The overarching theme was that they really felt this sense that they needed to balance their wellbeing with their desire to pursue professional advancement. And I know that that's something that, you know, nowadays, the kids are into, right, is thinking about their wellbeing. But by talking to these Black students, we talked more about how diversity, equity, and inclusion impacts their wellbeing disproportionately than other students. So, all students in pharmacy school are going to be stressed, but there's extra layers of stress for Black students. All students who are considering pursuing residency might be worried about not making enough money as a resident, but particularly for students from minoritized backgrounds, there's an extra layer of that financial consideration—interviews, applications, all of that, and the way that they felt this duality of not only do I need to be striving to be better, but I also need to be able to protect myself in that environment.

So, I guess 2 overarching themes was the sense of balance that they needed to consider their wellbeing, as they were considering residency, but then I got a lot of little themes and sub themes of if they were considering residency, what was their perception of the current environment and whether they felt that they would be successful or could be successful?
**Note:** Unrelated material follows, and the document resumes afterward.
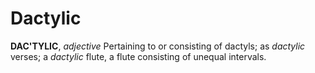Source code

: # Dactylic

**DAC'TYLIC**, _adjective_ Pertaining to or consisting of dactyls; as _dactylic_ verses; a _dactylic_ flute, a flute consisting of unequal intervals.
What were the things that they were looking for within residency to feel welcome or to feel included?

Pharmacy Times: Closing thoughts?

Abdul-Mutakabbir: I think honestly, I got chills when I heard Tyler's say, like these systems are set up to provide privilege to those that are already privileged. And I think that I will sum it up with saying exactly that. And I hope that our session really unveils that, you know, and like Dr. Kiles said, the current structures just don't work. It's very easy to help those that have no barriers—or low barriers—but it is harder to really interrogate and inspect the barriers that do exist for those that are marginalized. So, I think it is our job to really expose them, and to really hold the scientific or the pharmacy community accountable, because now that you do have the knowledge that they exist, we can't continue to pull the veil over our eyes and say, “Oh, every student has an equal opportunity.” No, they don't, let's be honest about that. And there are significant limitations that exist. And honestly, if you address that person that has the most limitations, everyone else will be served. Because when you address the major barrier, you're inevitably going to address the small ones.

So, I think we have to keep that mindset that we address that person that is most underserved, and we're going to provide just a different change and a whole new momentum, in my opinion, for those people that for everyone that's pursuing a residency or postgraduate training, or honestly just wants to feel like they are they have a voice and that they're seen in the profession. I think everyone sitting in a pharmacy program deserves to feel that when they leave, they deserve to feel that they have a voice in this profession, they deserve to feel that they have an equal opportunity for success, like everyone else that's sitting next to them.

So, I think I hinge my career on that I want for the next generation to have an easier go at it or easier, like Dr. Kiles say the kids love their wellbeing, I want them to be able to say, you know that being a part of this profession doesn't compromise how their wellbeing or how they feel about themselves. So, I hope that this session just pushes us a little bit, a little bit more into that direction.

Kiles: No, I just would say it's going to be a great session, we're going to share lots of data, like real data to prove these things that that we sort of just inherently know. So, I'm looking forward to sharing that with the community. And seeing hopefully this serves as a launch point for further discussion and real change.